TV actor and hip-hop dancer Damon Gillespie and actress and YouTuber Grace Aki met while working in musical theater in 2014, bonding over their love of Broadway and show tunes.
The pair, whose engagement was reported by People Magazine, married in October 2018, but by last summer, the music was over, according to court papers.
Now the two have traded lawsuits against each other.
A month before their July 2021 split was official, Aki went on her podcast, “Tell Me on a Sunday,” for an episode about domestic violence, describing her own experience with abuse and claiming Gillespie physically abused and threatened her.

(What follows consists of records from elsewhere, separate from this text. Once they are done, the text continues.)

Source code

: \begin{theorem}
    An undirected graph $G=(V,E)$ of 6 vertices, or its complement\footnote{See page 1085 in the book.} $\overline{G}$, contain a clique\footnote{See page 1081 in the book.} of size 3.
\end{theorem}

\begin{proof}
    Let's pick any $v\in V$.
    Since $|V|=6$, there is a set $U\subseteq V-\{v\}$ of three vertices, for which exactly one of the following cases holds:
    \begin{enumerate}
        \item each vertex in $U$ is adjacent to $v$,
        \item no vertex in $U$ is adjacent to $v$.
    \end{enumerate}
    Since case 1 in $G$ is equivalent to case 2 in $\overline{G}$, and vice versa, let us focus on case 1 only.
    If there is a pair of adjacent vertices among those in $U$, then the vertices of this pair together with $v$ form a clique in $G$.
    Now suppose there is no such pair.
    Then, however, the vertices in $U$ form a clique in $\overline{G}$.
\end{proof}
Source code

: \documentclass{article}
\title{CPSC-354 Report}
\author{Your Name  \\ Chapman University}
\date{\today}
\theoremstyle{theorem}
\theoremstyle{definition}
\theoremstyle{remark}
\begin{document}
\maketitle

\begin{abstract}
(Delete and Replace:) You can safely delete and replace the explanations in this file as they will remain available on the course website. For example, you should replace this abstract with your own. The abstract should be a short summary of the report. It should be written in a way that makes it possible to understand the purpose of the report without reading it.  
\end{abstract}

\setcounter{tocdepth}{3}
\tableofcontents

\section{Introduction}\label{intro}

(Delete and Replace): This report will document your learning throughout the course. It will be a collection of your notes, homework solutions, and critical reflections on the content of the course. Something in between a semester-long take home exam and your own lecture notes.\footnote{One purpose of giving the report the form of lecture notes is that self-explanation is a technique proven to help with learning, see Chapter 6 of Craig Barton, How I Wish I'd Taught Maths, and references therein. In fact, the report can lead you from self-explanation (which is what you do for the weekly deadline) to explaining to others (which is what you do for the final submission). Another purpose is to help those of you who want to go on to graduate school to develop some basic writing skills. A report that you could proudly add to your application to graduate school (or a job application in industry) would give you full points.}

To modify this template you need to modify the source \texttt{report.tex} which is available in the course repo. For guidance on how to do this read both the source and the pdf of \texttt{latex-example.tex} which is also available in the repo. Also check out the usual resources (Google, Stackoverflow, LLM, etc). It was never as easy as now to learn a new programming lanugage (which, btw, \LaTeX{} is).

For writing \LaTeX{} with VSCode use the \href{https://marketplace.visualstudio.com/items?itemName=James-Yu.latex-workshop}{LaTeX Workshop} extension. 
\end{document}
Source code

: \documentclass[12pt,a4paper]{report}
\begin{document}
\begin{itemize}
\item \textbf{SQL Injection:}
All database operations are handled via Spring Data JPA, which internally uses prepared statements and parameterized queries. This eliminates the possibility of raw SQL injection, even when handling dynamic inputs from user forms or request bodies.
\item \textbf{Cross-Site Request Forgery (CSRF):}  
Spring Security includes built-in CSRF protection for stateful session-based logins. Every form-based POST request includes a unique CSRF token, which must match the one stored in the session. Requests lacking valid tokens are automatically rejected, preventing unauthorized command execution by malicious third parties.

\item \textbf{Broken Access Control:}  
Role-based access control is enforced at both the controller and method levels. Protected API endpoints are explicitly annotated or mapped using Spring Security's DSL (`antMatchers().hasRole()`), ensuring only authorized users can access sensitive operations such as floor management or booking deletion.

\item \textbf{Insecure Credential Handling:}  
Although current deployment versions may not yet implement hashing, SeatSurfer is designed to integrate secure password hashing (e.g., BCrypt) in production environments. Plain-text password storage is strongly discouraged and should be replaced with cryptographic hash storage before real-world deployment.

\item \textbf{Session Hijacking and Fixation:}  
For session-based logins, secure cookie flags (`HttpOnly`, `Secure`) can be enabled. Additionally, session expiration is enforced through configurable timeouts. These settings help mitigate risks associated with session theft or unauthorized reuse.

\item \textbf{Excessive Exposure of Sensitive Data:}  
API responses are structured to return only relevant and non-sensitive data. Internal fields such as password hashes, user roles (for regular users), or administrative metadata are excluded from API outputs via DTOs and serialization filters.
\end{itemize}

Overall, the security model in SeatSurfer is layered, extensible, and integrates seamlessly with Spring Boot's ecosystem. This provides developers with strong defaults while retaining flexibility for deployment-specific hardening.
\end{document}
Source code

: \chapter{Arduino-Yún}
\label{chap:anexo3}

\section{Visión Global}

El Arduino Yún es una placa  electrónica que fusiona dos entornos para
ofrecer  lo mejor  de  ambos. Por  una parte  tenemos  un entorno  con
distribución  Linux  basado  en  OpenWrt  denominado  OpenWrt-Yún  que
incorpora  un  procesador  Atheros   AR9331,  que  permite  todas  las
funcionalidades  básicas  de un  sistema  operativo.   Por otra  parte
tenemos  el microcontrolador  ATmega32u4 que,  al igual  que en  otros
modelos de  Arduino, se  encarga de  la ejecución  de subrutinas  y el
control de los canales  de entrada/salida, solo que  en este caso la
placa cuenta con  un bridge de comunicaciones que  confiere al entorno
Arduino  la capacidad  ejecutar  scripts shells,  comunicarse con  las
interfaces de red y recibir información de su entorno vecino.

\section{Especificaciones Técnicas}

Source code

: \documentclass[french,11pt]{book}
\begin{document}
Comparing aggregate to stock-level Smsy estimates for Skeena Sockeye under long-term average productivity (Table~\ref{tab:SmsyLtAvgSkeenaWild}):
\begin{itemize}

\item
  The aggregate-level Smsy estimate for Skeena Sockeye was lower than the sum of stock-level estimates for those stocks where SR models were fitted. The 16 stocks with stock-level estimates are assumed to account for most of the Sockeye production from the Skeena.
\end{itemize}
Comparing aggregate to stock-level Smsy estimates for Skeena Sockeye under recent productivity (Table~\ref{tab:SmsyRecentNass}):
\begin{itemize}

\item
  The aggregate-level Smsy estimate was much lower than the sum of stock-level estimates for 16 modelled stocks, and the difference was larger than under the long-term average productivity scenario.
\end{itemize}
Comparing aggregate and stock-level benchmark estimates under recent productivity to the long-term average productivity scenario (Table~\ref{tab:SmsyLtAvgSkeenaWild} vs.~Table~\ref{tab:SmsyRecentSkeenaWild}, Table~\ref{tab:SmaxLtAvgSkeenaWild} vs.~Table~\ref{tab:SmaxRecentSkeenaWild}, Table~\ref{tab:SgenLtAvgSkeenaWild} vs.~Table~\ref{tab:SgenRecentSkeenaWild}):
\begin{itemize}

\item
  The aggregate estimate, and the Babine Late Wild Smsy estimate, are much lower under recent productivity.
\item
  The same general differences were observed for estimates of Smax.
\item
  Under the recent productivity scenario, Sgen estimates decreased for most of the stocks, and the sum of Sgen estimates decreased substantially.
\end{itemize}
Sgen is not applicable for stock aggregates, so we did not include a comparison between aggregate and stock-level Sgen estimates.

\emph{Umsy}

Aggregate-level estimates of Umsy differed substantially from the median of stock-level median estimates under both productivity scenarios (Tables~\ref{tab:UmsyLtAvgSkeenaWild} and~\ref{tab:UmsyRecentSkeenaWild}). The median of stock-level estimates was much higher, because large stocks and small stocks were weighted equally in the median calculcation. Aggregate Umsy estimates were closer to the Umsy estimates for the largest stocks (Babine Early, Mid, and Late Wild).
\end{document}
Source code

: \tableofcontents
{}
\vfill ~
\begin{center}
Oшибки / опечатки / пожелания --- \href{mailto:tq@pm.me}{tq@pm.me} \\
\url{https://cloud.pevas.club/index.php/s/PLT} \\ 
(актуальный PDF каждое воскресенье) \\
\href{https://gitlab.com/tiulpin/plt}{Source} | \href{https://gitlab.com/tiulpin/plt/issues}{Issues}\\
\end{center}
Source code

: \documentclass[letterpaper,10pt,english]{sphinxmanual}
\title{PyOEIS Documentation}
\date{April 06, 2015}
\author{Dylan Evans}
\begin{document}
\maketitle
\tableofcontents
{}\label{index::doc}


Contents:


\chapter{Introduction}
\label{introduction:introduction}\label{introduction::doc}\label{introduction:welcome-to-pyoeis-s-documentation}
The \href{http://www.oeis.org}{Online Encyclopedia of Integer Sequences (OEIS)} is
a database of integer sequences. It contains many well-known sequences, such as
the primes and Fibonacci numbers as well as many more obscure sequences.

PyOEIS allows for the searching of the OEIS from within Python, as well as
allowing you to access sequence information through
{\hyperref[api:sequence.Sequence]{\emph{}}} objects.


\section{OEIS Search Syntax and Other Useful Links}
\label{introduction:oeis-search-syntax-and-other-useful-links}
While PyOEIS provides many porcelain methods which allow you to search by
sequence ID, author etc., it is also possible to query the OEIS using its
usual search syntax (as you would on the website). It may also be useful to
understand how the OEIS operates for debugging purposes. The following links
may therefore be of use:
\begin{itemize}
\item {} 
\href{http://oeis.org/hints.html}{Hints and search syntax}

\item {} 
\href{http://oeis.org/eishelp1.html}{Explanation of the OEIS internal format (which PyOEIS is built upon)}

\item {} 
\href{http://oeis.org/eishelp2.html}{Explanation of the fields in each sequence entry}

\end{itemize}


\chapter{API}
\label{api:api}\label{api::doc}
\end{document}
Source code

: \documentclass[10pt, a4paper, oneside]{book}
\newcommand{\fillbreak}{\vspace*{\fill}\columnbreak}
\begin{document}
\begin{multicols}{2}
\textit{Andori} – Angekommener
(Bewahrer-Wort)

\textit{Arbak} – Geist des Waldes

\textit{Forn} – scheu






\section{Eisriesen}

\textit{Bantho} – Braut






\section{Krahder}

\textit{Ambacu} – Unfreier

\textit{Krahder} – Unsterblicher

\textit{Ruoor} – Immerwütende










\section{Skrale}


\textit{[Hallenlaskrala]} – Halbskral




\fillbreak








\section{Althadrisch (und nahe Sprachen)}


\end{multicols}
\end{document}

She referred to the actor not by name, but only as her “husband,” calling him a “monster, abusive, narcissistic, arrogant, entitled asshole,” legal papers show.
Gillespie, 28, responded by filing a September lawsuit against his ex-wife in Manhattan Supreme Court, claiming her allegations had damaged his reputation and cost him work. Gillespie, who starred in the 2018 NBC TV drama, “Rise,” has also appeared on “Inside Amy Schumer” and had a role in Netflix’s “Tiny Pretty Things.”
Gillespie’s true nature didn’t become clear to Aki until 2019, she said in her own Manhattan Supreme Court lawsuit filed Friday.
It was not until 2019 that she “began to realize that the man she married had concealed vicious personality traits from her,” Aki said in her own Manhattan Supreme Court lawsuit against him, filed Friday.
Gillespie verbally harassed, pushed and shoved her, and at one point, abandoned her alone in a foreign country, Aki alleged in the legal papers.
She claims he left their home early in the pandemic, returning without explanation months later. She locked herself in a bedroom to get away from him, according to the suit, and put out a cry for help, telling friends via Instagram that she feared for her safety.
Gillespie allegedly saw her messages and became enraged, forcing her door open so hard it made a hole in the wall, then pulling her out of bed by her leg and threatened her, Aki charged in the litigation.
Gillespie’s lawsuit is just a continuation of his abuse, Aki alleges.
There’s even a legal term for it: a Strategic Lawsuit Against Public Participation, or SLAPP, according to Aki’s lawyer, Valdi Licul. The intent of a so-called SLAPP lawsuit is not to score a legal victory, but rather to intimidate and silence critics.
“His suit is baseless,” Aki’s Valdi Licul said. “He wants to bring a lawsuit to shut her up.”
In his lawsuit, Gillespie denied ever being violent toward Aki, but said the damage to his career has been done.
He said his publicist and agent fired him as a result of the bad publicity he got from her podcast and that his career has suffered. He said he’s also been threatened by strangers on social media.
A lawyer for Gillespie declined comment.
“It is my universal practice that I do not try my cases in the press,” Gillespie’s attorney Richard Altman told The Post. “Everything I have to say is in the court papers. Neither I nor my client will have any comment.”